Data extracted from a collection:
○ ○ ○
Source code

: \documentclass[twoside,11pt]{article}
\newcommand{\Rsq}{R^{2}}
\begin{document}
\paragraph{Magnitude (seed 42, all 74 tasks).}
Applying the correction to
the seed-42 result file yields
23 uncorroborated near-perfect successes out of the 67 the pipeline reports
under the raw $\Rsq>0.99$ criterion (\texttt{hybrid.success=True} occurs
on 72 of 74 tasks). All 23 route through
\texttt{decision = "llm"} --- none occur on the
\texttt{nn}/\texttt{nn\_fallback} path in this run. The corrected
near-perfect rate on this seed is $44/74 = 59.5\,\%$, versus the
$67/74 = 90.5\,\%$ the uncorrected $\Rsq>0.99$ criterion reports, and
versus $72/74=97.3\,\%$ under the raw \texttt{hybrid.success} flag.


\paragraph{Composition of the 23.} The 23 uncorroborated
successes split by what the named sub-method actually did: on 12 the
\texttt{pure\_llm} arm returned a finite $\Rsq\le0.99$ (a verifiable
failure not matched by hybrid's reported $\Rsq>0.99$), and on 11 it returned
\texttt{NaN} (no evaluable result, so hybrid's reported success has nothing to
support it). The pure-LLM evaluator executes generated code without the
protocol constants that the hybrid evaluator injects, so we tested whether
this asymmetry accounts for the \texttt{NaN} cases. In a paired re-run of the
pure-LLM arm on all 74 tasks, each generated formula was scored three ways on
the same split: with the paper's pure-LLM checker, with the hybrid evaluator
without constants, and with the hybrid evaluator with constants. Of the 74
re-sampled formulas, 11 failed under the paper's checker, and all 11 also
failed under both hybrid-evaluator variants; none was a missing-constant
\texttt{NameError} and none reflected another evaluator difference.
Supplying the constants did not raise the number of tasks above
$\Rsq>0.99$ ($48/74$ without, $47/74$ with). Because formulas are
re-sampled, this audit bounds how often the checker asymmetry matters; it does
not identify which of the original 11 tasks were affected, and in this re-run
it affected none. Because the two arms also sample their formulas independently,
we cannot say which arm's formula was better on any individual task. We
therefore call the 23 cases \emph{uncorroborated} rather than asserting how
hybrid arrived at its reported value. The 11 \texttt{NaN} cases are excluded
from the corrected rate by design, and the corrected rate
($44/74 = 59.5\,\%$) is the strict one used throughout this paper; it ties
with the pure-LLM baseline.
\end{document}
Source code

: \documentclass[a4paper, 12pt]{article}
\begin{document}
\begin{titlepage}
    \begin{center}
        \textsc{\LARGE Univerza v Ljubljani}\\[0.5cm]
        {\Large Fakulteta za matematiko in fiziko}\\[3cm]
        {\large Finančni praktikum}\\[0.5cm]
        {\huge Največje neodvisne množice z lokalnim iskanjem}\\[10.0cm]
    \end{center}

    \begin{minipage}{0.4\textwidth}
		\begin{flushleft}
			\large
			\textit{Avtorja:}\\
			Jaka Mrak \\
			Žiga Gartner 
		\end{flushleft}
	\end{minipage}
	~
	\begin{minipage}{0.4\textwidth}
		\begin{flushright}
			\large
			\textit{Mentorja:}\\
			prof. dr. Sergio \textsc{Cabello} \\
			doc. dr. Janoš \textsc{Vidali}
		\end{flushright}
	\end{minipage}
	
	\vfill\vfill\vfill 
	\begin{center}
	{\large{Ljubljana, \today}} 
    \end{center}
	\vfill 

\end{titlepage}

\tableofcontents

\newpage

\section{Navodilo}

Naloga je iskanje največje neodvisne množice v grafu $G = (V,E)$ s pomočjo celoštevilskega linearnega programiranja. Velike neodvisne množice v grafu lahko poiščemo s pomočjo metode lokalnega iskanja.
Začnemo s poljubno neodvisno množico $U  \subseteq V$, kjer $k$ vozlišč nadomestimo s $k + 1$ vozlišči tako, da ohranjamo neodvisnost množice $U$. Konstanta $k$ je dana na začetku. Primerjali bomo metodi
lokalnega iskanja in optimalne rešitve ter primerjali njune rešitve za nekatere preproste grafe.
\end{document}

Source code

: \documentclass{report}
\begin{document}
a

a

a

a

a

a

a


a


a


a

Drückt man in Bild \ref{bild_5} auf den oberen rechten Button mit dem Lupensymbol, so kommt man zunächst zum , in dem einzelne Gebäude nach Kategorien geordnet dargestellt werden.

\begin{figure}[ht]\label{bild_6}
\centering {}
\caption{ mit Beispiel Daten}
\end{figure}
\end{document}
○ ○ ○
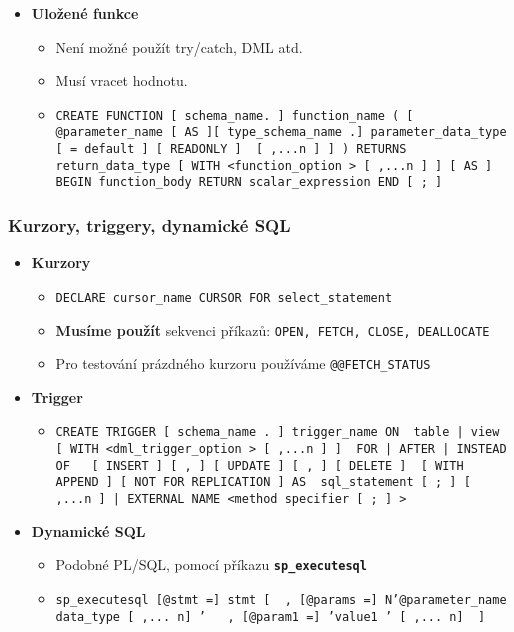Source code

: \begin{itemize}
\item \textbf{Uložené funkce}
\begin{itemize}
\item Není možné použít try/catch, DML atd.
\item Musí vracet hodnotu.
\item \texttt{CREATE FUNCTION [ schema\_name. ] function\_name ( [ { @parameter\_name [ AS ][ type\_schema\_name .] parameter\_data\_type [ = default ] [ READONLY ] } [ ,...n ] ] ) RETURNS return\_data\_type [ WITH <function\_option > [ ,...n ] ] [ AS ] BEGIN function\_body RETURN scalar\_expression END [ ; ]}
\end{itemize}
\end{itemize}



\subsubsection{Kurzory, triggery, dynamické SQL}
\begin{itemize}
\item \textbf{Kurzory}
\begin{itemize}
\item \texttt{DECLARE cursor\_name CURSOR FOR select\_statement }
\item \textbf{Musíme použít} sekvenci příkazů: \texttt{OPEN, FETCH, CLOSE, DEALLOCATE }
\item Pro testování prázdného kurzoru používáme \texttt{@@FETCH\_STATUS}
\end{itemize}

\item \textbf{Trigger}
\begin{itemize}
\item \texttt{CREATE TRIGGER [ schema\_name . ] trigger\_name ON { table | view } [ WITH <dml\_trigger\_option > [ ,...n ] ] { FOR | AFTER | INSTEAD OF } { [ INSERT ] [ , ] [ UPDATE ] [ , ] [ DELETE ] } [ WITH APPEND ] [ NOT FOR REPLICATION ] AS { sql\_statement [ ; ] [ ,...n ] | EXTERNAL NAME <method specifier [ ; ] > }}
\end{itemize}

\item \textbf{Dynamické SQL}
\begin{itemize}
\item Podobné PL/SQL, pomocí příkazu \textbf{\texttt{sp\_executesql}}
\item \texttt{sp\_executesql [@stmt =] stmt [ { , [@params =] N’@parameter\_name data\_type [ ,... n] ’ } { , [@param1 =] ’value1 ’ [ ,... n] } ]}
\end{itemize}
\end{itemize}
○ ○ ○
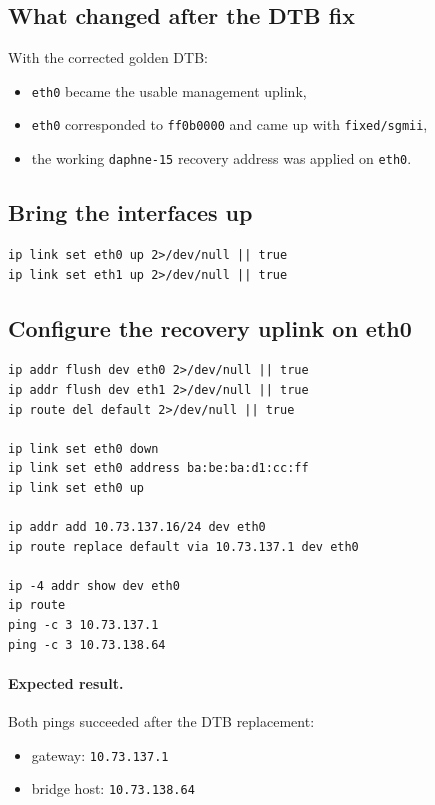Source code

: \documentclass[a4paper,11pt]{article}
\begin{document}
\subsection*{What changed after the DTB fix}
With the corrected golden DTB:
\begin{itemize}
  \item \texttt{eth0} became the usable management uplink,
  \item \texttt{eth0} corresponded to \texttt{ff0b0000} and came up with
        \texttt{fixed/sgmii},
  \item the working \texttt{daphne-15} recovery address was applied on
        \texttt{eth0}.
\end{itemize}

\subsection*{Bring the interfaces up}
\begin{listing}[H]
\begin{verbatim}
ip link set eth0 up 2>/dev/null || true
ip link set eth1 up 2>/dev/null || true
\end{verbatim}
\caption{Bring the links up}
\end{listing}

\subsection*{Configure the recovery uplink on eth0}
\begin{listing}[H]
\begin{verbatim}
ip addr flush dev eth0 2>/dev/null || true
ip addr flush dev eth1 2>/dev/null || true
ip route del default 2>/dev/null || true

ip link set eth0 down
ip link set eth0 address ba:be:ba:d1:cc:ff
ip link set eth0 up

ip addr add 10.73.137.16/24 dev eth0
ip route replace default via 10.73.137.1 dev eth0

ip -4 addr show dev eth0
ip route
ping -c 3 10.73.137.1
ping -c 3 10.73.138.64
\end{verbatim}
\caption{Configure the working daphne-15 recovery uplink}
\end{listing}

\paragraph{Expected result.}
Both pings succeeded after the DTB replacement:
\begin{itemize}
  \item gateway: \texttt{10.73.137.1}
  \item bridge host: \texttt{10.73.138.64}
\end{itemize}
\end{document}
○ ○ ○
Work to be completed => Taking every line of the records above into account, tally those that contain "method" and give only the total.

Final answer => 2